- _Available records_:
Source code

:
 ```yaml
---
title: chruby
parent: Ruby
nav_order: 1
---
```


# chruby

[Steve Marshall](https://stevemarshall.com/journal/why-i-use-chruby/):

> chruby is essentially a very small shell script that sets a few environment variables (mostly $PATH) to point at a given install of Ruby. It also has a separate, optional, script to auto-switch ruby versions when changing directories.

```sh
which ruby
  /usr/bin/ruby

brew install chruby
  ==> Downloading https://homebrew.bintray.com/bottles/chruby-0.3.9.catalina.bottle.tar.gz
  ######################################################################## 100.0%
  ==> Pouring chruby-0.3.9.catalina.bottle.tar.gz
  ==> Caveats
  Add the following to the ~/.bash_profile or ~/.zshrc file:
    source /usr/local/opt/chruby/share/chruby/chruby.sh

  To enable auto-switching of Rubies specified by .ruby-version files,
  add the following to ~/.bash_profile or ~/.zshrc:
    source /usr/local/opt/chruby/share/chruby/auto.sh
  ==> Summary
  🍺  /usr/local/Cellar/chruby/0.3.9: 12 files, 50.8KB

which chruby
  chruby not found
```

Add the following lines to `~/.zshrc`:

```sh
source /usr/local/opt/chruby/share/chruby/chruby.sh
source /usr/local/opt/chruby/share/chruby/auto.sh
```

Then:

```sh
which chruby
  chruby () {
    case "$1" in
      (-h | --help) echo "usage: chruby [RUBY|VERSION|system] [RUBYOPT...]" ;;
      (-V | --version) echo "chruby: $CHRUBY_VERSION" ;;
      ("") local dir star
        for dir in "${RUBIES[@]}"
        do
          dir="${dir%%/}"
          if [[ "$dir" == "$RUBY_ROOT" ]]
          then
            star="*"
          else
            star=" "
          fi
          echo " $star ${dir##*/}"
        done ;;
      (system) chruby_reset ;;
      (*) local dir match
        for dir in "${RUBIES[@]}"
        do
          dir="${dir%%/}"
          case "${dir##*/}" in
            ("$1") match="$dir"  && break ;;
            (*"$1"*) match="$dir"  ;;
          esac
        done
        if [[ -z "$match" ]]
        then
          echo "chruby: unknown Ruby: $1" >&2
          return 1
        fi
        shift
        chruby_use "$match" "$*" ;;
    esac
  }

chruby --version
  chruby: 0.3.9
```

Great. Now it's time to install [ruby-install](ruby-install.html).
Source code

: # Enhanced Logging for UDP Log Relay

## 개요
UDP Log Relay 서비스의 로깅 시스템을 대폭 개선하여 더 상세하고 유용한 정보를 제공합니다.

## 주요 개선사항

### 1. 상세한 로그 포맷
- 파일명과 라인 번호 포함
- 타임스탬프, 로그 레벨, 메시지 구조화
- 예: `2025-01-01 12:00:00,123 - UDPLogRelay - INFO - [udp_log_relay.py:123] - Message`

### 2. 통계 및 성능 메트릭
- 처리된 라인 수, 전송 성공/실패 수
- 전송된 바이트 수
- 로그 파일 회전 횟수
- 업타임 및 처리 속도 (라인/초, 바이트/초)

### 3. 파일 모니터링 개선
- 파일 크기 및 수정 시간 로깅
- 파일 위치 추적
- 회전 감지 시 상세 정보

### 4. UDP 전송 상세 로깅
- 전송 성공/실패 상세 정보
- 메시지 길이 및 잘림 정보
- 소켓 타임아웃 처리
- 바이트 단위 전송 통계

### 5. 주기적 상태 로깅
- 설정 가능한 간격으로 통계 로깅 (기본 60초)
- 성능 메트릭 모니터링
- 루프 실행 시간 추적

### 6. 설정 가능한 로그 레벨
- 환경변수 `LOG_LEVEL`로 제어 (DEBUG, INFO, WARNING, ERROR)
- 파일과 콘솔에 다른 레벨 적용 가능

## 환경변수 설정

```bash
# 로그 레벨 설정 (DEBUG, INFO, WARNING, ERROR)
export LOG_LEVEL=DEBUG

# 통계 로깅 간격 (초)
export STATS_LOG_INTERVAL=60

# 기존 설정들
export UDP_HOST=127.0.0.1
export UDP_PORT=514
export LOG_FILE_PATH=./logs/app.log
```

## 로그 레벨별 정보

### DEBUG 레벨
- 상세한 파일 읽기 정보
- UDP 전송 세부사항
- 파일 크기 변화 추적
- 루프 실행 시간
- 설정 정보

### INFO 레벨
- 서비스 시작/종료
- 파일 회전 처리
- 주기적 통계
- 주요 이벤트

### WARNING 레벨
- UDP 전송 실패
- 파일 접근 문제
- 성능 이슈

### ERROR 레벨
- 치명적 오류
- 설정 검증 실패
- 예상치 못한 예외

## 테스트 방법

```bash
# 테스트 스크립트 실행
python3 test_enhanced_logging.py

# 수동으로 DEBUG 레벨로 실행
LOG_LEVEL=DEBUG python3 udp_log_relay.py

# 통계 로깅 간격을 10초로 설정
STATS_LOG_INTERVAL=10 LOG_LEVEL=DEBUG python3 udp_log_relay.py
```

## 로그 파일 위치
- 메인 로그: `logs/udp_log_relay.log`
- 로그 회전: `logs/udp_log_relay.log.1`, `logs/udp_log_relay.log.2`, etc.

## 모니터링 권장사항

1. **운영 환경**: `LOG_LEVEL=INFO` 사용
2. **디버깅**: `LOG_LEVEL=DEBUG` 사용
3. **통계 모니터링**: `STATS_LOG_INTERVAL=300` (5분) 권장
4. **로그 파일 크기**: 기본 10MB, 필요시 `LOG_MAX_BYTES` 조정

- _Assigned task_:
Line count for the string "install": work it out from the records above and reply with the number alone.

- _Expected answer_:
3